1月25日・26日にFOMCが開催されました。
結果としては、政策金利は0%付近維持、3月で資産の新規購入はストップ(3月までに段階的に減額)ということで、12月のFOMCから変更点はありませんでした。
ただし「物価上昇率は2%をはるかに上回っており、労働市場も堅調なことから、当理事会はFF金利の誘導目標レンジを引き上げることが間もなく適切になると予想している」と、労働市場についてははっきりと「堅調」という言葉を選択しました。
12月のFOMCでは「インフレ率はこのところ(物価目標の)2%を上回っているが、労働市場が雇用最大と判断される水準に達するまでは」と、含みを持たせていたのですが、12月の失業率が3.9%となり、ほぼコロナ前(最低が2020年2月の3.5%)の水準まで改善しました。
さて、今回のFOMCで初めて言及があったのが「バランスシートの縮小」でした。コロナショック後の大規模金融緩和で、FRBのバランスシート(≒市中に配分したお金)は
今や900兆ドル(約1京円)
にまで登っており、この残高と共に株価も鰻登りとなっていました。
これが今後どのようなペースで資金を引き揚げていくか、というところが注目の的です。
FRBは、今回、バランスシートの縮小に関しての方針を発表しました。
・The Committee views changes in the target range for the federal funds rate as its primary means of adjusting the stance of monetary policy.
・The Committee will determine the timing and pace of reducing the size of the Federal Reserve’s balance sheet so as to promote its maximum employment and price stability goals.
・The Committee expects that reducing the size of the Federal Reserve’s balance sheet will commence after the process of increasing the target range for the federal funds rate has begun. The Committee intends to reduce the Federal Reserve’s securities holdings over time in a predictable manner primarily by adjusting the amounts reinvested of principal payments received from securities held in the System Open Market Account (SOMA).
・Over time, the Committee intends to maintain securities holdings in amounts needed to implement monetary policy efficiently and effectively in its ample reserves regime.
・In the longer run, the Committee intends to hold primarily Treasury securities in the SOMA, thereby minimizing the effect of Federal Reserve holdings on the allocation of credit across sectors of the economy.
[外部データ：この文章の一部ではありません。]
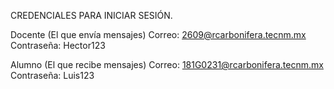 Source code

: CREDENCIALES PARA INICIAR SESIÓN. 

Docente (El que envía mensajes)
Correo: 2609@rcarbonifera.tecnm.mx
Contraseña: Hector123

Alumno (El que recibe mensajes)
Correo: 181G0231@rcarbonifera.tecnm.mx
Contraseña: Luis123
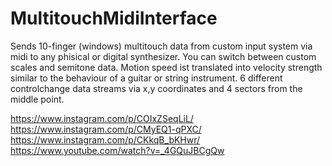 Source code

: # MultitouchMidiInterface

Sends 10-finger (windows) multitouch data from custom input system via midi to any phisical or digital synthesizer.
You can switch between custom scales and semitone data.
Motion speed ist translated into velocity strength similar to the behaviour of a guitar or string instrument.
6 different controlchange data streams via x,y coordinates and 4 sectors from the middle point.

https://www.instagram.com/p/COIxZSeqLiL/
https://www.instagram.com/p/CMyEQ1-qPXC/
https://www.instagram.com/p/CKkqB_bKHwr/
https://www.youtube.com/watch?v=_4GQuJBCgQw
・ The Committee is prepared to adjust any of the details of its approach to reducing the size of the balance sheet in light of economic and financial developments
Principles for Reducing the Size of the Federal Reserve’s Balance Sheetより
量的引き締め(QT)に関しては、①期限による償還分の再投資の停止、②実際に債券等を売却の2段階があり、今回②に関しての言及はありませんでした。なお、FRBが2017年から19年まで行った前回の量的引き締めでは、償還資金のうち他の証券に再投資しない分について月額の上限を設けました。
FRBのポリシーは最大雇用と物価の安定性ということで、失業率も4%以下とコロナ前の水準に戻りましたし、物価も前年同期比7%の伸びと、40年ぶりの高水準となってきまして、どうやっても
利上げをしない理由がない。
です。
というわけで、3月の利上げは確実となってきました。(0.25%なのか0.5%の名言は避けられましたが。)ちょっと前までは、2022年の市場のメインシナリオは「3回の利上げ」でしたが、ゴールドマンサックスは「5回」という予想を出してきました。
足元は、金利上昇(実質金利)を要因にして、ハイテク株を中心に株価が下がっていますが、ここから企業業績も付いて行ってもらって、しっかりとした業績相場になってほしいです。
とりあえず、10月-12月の決算状況と、3月のFOMCに注目ですね。なんとなく例年2月は、良いことないので(2018年のVIXショックや2020年のコロナショック)、3月のFOMCを警戒した調整とかきそうですね。